Under impenetrable clouds that seemed to trap the chilly air, I zipped my vest a little tighter and set out one morning this week in search of spring at Fort Snelling State Park.
I quickly found it.
At first blush and from a distance, I thought I was marveling at waterfowl, bunches of them swept slowly along in the eddies of a coffee-brown Minnesota River. But my idea broke apart like the white objects before me. They weren't more swans like the pairs anchored in a nearby backwater pond. Turns out they were the remains of winter upriver: small flotillas of ice and dirty snow in their last throes. I clearly had found a marker of spring, and it was fitting. Water is a dominant theme in the flood plain forests of Fort Snelling, one of the most visited of Minnesota's state parks to hike, picnic, bird watch and explore.
Pike Island, my destination, might be the park's heart. At least it is historically. Known as Wita Tanka, or Big Island, to the Dakota people who made lives here before explorer Zebulon Pike arrived in the early 19th century, it's the ground where the Mississippi and Minnesota rivers meet.

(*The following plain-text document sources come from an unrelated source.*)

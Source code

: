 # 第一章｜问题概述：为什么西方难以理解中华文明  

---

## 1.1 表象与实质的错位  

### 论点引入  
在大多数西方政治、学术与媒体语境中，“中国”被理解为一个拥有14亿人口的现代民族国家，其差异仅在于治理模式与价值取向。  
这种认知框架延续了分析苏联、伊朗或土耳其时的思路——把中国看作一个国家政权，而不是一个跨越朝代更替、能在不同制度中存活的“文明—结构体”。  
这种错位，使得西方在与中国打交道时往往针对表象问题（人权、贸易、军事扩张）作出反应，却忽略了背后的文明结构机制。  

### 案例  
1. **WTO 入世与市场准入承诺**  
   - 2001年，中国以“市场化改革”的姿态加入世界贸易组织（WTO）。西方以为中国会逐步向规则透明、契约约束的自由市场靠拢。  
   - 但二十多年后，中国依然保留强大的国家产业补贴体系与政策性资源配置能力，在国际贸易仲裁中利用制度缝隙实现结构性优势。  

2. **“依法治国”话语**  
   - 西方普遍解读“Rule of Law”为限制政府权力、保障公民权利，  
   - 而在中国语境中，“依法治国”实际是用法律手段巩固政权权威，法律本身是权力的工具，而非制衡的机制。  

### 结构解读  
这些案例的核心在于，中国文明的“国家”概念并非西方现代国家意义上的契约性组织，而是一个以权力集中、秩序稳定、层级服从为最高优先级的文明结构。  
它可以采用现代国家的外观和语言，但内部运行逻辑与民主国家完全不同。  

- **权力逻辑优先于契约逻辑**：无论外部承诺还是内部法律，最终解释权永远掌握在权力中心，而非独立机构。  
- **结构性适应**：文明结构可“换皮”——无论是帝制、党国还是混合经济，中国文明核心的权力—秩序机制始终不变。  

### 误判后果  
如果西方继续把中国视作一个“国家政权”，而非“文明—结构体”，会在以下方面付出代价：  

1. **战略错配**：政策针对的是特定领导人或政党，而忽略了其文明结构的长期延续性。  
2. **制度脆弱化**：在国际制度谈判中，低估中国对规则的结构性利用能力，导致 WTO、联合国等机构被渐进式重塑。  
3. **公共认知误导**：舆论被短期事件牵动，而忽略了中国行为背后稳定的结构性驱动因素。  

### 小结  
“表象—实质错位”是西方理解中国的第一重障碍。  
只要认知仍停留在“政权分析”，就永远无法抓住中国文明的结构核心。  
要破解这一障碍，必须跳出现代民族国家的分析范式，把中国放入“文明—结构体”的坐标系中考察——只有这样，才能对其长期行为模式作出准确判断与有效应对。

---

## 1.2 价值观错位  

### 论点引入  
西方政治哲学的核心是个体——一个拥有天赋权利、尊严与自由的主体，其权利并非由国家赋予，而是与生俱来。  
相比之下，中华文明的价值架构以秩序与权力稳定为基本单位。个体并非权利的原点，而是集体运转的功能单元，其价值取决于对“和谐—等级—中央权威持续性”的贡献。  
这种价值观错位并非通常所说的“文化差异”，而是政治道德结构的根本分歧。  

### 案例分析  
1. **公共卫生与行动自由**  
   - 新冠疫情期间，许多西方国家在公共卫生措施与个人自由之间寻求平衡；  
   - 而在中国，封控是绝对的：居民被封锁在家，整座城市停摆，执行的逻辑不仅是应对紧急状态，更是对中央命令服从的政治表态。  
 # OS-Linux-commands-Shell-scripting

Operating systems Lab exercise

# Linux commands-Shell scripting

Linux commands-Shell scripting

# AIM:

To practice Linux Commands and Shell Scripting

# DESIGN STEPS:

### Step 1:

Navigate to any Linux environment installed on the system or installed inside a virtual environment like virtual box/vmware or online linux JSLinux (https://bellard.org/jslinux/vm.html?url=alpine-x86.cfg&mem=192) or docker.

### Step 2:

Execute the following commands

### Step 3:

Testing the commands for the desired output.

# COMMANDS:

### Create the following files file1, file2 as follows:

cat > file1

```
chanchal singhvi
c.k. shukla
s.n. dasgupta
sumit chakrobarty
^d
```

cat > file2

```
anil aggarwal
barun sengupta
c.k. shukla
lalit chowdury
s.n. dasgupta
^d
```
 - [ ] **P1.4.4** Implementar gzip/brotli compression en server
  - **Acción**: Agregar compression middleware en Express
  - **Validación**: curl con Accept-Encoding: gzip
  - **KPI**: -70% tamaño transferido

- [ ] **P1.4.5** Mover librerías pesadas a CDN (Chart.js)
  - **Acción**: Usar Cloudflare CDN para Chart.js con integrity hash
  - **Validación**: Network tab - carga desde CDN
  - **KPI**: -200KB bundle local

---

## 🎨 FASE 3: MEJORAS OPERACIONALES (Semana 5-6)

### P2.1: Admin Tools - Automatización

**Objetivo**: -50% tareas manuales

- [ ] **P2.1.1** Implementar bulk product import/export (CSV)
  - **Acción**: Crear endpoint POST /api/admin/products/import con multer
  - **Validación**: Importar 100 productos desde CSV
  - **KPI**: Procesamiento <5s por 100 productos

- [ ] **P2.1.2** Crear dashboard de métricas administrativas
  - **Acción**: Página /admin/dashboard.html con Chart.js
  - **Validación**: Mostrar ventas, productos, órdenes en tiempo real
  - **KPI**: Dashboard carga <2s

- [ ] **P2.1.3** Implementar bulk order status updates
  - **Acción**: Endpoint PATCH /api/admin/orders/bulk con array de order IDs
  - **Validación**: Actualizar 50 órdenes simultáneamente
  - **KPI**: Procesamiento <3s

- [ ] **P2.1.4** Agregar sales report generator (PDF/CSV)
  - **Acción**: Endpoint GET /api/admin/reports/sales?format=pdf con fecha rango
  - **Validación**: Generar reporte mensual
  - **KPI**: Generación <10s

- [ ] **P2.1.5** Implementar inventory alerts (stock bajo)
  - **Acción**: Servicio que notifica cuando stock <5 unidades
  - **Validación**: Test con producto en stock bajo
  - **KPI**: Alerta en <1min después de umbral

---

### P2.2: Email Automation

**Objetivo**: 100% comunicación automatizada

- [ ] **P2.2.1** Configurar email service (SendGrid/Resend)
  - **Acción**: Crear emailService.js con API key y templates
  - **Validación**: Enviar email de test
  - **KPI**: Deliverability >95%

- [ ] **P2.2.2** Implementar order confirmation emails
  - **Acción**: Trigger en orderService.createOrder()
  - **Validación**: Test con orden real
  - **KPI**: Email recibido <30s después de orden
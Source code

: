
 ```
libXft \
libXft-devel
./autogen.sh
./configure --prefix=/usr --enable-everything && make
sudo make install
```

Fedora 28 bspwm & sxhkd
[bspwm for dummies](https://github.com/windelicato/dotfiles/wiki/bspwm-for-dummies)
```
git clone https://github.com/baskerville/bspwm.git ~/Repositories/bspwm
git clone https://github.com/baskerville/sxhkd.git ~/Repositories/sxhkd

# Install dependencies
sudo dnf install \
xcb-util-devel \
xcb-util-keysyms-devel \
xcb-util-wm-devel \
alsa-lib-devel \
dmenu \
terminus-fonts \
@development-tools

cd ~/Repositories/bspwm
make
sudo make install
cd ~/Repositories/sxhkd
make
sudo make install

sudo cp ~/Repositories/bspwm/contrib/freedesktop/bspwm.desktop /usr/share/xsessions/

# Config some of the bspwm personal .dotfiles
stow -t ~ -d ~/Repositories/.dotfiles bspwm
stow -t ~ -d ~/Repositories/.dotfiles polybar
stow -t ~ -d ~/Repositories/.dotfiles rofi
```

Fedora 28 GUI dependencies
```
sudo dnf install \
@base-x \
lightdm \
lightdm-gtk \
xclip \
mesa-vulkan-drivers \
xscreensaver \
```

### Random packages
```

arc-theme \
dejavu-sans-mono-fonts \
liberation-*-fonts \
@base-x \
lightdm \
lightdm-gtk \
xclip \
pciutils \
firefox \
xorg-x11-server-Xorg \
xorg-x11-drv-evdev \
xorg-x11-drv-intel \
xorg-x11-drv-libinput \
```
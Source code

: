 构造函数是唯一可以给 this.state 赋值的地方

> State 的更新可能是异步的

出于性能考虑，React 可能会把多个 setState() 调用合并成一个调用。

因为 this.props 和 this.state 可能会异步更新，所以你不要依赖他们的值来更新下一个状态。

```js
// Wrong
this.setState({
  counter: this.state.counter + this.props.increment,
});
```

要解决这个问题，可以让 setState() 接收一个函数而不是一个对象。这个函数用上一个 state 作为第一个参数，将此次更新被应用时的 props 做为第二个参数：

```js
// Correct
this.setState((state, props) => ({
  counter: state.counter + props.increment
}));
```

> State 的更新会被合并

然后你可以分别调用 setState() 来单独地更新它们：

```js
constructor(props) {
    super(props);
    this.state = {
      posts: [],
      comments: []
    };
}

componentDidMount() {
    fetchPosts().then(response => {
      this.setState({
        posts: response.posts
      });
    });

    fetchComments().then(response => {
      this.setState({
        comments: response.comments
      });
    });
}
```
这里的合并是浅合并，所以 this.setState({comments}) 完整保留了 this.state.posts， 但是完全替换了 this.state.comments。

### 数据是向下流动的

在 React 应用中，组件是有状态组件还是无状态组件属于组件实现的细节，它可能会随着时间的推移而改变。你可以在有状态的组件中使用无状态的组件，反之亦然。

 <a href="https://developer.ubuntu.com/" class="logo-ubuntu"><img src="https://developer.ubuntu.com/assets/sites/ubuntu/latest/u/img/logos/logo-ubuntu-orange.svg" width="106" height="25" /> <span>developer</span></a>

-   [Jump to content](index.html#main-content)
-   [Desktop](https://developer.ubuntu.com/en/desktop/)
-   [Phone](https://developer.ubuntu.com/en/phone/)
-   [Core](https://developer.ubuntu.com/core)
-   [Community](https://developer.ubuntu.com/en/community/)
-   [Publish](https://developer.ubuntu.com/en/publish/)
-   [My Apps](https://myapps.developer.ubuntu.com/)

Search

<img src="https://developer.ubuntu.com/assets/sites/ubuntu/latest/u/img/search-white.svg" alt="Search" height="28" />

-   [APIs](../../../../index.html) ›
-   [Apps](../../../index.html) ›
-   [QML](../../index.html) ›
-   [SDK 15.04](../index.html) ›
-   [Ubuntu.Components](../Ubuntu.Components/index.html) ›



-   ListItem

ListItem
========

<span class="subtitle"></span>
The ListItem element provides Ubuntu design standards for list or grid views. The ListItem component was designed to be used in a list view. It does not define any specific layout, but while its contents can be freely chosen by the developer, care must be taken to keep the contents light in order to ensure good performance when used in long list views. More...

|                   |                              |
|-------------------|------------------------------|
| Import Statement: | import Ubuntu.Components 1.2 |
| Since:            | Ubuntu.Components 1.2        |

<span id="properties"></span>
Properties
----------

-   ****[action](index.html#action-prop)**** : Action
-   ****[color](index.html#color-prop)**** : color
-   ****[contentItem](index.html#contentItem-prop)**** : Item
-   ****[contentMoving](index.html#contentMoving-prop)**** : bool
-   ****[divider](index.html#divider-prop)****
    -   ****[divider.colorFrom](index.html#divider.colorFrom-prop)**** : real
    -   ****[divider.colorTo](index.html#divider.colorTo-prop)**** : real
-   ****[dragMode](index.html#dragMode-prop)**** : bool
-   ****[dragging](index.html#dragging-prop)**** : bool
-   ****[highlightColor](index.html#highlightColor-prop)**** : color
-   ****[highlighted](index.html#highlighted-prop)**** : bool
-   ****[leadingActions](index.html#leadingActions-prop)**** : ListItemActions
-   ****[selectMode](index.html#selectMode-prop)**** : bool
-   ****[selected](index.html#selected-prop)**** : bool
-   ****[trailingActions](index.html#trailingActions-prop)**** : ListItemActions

Had it been two years ago, I would have been able to access the island and other parts of the park by boat only. The massive snowpack Up North combined with heavy rain caused massive flooding that damaged the park's roads, structures and water lines, closing it for about six months.
Krista Jensen has a unique feel for spring's possibilities. Acting supervisor and before that the park's lead naturalist, she said water is top of mind long before spring arrives at the park's river bottoms. She and colleagues keep tabs all winter on weather patterns outstate.
"I've always worked near water — big bodies of water, small streams — and what an impact the rest of the state has on this place here," she added.
On a smaller scale, Jensen said she enjoys the slow churn of spring at the park, too. Each day bringing a newly budding silver maple or reports on nesting barred owls, or the brief spectacle of visiting waterfowl, such as the trumpeter swans I spied resting and eating.